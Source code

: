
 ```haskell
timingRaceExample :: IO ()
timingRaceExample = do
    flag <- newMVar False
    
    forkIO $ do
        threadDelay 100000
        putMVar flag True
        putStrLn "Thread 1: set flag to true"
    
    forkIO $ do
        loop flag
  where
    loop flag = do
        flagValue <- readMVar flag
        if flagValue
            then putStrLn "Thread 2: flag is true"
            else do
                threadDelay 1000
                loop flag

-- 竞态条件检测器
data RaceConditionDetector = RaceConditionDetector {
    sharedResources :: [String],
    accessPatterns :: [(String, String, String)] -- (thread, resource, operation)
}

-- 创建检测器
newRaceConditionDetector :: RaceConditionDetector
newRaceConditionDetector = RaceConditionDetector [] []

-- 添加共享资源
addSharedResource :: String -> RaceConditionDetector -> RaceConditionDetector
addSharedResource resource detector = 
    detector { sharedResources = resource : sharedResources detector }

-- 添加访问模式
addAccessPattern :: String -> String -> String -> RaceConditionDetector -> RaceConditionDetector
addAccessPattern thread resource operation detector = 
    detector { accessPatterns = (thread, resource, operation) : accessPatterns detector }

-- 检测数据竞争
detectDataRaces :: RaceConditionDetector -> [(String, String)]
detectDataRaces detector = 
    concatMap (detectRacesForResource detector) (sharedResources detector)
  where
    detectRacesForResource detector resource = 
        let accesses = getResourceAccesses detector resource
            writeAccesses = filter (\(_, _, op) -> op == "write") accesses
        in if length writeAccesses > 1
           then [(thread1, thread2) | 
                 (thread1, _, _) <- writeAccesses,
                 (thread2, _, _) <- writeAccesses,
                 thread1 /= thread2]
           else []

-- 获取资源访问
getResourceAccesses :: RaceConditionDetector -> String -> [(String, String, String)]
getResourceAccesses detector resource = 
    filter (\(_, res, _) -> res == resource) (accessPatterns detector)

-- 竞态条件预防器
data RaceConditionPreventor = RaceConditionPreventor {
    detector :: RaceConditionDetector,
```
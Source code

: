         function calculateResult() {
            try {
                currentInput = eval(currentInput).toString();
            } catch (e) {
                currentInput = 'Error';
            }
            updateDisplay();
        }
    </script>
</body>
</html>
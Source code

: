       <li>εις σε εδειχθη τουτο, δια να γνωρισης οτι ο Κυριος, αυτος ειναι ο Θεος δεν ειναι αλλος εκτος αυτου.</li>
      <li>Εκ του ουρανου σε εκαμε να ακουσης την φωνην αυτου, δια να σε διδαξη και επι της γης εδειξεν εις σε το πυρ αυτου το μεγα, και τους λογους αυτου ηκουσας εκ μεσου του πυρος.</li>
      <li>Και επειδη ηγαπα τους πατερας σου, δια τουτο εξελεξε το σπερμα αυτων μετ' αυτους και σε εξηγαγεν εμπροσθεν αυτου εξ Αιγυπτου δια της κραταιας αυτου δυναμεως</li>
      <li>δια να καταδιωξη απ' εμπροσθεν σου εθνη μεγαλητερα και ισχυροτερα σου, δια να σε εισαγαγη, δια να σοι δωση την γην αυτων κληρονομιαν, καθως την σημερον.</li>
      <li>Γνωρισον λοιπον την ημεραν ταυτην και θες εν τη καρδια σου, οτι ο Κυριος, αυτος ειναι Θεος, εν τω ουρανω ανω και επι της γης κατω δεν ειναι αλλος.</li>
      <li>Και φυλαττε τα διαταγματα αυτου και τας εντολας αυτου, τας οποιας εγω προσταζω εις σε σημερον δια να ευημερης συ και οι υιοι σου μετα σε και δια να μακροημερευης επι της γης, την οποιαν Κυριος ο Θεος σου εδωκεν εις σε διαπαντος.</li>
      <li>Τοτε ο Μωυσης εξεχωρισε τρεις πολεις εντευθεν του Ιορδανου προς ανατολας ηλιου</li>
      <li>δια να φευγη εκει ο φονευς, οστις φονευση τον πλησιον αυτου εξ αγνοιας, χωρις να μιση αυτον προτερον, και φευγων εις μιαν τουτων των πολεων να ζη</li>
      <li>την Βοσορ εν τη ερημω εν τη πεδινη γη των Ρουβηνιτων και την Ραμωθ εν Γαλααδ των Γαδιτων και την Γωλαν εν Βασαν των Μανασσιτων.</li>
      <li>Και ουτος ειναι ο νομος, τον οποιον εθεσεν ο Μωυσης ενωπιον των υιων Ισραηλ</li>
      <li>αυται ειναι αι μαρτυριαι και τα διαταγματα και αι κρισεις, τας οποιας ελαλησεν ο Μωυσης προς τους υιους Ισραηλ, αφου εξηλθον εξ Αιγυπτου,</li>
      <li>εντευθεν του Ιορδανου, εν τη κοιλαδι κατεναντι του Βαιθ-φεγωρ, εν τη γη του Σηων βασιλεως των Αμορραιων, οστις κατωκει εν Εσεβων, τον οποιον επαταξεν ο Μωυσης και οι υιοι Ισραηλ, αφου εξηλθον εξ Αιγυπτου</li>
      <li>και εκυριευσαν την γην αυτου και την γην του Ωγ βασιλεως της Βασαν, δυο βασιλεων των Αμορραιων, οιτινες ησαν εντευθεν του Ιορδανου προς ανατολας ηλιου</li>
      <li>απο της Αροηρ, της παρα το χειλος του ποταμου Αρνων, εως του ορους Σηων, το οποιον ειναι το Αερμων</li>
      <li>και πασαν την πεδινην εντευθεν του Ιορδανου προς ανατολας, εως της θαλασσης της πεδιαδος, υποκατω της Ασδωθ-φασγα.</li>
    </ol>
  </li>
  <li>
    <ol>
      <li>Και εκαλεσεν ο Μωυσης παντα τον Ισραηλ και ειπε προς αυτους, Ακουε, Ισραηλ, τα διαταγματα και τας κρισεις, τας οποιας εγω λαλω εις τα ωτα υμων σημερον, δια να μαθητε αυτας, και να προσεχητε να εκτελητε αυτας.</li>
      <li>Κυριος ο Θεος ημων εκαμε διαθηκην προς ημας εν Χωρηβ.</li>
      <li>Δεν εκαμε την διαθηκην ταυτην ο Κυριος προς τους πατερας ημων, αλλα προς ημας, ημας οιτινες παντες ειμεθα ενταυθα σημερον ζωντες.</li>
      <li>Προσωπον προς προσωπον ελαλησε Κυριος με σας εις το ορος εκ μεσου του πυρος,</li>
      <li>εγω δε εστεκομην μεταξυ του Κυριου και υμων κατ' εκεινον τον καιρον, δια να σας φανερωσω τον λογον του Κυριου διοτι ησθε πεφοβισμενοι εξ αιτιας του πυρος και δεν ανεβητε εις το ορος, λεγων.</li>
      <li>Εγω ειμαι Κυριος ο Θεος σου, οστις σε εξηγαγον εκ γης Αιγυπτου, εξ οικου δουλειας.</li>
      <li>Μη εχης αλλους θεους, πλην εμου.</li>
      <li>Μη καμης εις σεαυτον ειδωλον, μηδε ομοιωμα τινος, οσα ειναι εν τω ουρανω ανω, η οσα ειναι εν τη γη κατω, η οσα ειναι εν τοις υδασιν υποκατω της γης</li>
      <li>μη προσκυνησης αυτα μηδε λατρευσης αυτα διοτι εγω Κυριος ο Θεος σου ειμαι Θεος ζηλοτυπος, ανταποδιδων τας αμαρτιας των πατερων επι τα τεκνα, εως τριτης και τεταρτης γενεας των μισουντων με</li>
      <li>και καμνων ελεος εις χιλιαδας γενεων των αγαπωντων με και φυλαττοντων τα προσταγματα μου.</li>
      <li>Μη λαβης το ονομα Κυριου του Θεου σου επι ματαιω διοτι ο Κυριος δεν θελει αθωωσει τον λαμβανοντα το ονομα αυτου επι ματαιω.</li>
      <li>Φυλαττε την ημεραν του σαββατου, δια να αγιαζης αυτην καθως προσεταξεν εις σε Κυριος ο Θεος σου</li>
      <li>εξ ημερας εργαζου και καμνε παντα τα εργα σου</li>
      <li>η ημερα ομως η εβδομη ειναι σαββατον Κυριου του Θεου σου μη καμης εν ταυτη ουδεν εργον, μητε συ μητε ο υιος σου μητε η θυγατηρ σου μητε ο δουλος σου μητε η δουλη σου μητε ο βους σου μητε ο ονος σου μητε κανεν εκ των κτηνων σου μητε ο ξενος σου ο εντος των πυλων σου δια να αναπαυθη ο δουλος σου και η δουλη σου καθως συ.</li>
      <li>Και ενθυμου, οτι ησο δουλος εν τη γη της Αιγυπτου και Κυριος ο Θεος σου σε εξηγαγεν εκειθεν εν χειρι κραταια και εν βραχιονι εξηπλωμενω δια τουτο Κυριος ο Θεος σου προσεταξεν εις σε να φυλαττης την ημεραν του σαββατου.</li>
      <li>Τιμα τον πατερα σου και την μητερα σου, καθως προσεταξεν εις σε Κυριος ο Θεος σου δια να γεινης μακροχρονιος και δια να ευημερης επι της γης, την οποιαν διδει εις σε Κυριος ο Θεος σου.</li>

## [EXERCISE PROMPT]
From the data above, copy every line where "αλλος" appears.

## [EXERCISE OUTPUT]
:       <li>εις σε εδειχθη τουτο, δια να γνωρισης οτι ο Κυριος, αυτος ειναι ο Θεος δεν ειναι αλλος εκτος αυτου.</li>
      <li>Γνωρισον λοιπον την ημεραν ταυτην και θες εν τη καρδια σου, οτι ο Κυριος, αυτος ειναι Θεος, εν τω ουρανω ανω και επι της γης κατω δεν ειναι αλλος.</li>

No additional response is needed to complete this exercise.